Source records:
══════════════════════════════

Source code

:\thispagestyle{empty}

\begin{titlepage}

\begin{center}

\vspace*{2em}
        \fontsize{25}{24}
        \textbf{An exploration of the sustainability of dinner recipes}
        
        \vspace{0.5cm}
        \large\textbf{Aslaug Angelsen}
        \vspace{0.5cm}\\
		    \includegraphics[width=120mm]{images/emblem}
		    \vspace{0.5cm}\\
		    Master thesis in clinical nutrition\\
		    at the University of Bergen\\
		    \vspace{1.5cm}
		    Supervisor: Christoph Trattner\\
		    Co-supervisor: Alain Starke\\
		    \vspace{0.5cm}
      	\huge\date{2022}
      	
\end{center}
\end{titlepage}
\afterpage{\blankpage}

══════════════════════════════

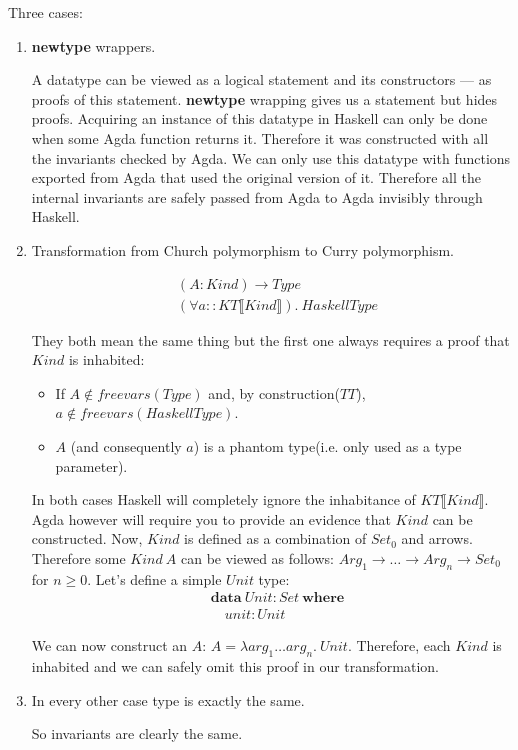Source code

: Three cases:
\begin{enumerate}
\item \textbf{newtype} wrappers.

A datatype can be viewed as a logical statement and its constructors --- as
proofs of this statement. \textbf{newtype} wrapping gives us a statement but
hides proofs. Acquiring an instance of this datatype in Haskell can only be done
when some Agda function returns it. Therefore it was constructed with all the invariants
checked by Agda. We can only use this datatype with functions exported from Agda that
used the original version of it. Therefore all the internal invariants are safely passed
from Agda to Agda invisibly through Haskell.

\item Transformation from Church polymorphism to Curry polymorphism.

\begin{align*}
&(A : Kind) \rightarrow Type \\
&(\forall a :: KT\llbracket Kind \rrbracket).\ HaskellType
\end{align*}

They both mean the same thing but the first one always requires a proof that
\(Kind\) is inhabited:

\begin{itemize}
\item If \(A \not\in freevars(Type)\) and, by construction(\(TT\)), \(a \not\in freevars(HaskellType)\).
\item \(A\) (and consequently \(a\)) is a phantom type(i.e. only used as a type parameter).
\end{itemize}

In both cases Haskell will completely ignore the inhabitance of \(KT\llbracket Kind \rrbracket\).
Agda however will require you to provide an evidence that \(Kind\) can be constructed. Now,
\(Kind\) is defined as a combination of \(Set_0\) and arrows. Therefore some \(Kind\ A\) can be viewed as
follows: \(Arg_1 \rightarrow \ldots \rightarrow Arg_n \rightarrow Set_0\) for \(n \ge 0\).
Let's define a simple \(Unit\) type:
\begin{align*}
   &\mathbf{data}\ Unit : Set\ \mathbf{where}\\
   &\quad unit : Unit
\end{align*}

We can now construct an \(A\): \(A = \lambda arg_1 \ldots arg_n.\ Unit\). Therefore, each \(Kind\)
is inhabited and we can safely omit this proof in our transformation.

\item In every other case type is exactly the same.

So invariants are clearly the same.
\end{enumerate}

══════════════════════════════

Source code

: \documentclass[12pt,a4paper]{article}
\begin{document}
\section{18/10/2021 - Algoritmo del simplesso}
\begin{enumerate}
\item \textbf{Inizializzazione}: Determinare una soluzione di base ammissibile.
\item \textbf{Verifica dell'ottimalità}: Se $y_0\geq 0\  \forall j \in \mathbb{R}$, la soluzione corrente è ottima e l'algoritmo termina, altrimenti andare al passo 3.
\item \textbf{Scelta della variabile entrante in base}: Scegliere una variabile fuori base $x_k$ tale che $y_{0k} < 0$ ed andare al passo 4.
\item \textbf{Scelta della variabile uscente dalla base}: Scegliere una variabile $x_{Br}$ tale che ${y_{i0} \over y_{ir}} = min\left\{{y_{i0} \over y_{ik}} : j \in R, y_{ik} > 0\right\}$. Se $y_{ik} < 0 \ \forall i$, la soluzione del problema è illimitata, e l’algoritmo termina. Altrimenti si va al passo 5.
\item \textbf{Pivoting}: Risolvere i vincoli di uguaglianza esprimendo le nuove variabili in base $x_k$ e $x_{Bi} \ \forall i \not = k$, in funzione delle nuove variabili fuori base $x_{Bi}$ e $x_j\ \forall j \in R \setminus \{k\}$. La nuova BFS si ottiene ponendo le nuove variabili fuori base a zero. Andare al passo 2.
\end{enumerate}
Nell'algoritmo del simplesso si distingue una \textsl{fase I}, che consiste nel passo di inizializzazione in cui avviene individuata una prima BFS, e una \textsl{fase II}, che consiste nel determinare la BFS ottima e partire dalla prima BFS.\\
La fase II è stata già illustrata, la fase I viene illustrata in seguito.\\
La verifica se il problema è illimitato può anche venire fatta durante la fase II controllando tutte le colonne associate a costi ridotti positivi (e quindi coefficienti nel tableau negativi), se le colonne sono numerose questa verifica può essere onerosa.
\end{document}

══════════════════════════════

◆ TASK GOAL
Your answer should be only the number of lines, in the entries above, that include "Therefore".

◆ WRITTEN RESPONSE
4